Entries provided section start
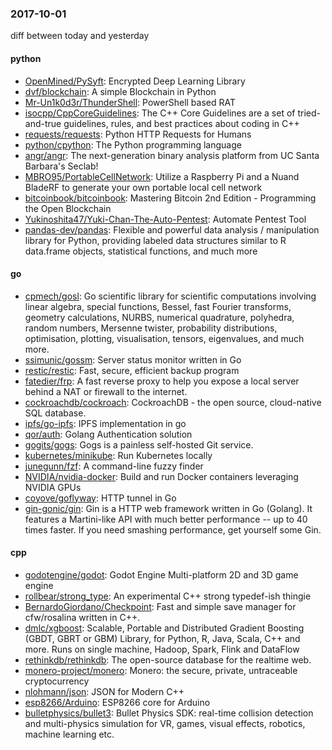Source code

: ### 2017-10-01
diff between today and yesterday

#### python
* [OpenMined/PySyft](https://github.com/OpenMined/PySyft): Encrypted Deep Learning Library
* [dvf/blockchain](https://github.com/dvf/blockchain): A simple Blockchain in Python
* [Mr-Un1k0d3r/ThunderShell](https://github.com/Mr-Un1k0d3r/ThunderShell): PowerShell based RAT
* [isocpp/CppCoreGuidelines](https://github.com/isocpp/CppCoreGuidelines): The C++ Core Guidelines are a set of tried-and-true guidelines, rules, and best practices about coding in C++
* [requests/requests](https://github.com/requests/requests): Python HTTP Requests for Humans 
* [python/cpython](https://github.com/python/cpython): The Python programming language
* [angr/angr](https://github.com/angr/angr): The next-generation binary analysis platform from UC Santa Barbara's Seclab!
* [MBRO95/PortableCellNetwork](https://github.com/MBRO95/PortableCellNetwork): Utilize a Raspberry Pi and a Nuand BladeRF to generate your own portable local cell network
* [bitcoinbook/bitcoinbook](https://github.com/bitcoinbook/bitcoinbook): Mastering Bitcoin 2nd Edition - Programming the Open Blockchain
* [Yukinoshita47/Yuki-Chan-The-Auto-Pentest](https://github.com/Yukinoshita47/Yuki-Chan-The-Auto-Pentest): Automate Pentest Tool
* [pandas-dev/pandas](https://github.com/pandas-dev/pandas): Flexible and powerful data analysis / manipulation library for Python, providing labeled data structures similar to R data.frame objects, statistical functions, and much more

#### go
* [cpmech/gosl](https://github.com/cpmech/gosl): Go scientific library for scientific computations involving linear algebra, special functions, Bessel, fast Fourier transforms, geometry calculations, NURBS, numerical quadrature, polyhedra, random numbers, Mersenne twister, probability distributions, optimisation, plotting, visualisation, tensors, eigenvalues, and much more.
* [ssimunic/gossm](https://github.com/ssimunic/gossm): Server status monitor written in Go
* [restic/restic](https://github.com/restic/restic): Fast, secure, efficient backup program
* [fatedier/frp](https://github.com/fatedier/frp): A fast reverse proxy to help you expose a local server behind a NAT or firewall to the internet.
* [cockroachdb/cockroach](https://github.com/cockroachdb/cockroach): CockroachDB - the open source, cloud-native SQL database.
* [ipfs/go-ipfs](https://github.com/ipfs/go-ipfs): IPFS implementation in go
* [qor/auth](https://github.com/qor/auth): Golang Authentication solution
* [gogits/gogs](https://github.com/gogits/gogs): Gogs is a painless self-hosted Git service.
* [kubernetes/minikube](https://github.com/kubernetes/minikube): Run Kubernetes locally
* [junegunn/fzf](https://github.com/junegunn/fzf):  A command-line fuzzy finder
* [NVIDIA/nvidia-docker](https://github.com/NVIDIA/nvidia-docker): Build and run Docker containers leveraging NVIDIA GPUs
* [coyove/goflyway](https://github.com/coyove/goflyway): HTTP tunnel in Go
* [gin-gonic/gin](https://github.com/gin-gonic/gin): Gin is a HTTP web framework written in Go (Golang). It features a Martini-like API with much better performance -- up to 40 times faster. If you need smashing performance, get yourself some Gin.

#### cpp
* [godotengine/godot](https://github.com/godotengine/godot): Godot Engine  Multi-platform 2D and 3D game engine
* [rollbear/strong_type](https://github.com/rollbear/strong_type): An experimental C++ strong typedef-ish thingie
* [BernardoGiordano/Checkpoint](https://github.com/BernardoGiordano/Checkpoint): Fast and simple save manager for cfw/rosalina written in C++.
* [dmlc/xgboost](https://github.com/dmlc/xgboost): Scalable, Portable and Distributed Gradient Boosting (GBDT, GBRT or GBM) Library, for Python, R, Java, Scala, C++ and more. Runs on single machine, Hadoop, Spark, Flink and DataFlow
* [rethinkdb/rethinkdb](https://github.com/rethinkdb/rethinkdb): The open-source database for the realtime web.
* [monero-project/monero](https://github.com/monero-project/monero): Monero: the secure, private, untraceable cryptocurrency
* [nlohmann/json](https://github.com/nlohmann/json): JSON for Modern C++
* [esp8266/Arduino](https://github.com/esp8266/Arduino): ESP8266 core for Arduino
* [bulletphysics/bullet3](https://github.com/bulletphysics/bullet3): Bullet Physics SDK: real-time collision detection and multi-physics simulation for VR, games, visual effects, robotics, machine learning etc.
Entries provided section end
Entries provided section start
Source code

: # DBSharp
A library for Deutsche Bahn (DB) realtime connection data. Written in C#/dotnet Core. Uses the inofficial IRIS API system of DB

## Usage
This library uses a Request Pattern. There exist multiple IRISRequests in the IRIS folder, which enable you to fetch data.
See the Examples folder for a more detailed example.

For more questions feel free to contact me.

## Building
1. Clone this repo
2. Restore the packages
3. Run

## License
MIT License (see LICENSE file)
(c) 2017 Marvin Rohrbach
Entries provided section end
» Task:
Total lines holding "Golang" in the records: report this figure alone.

» Problem solution:
2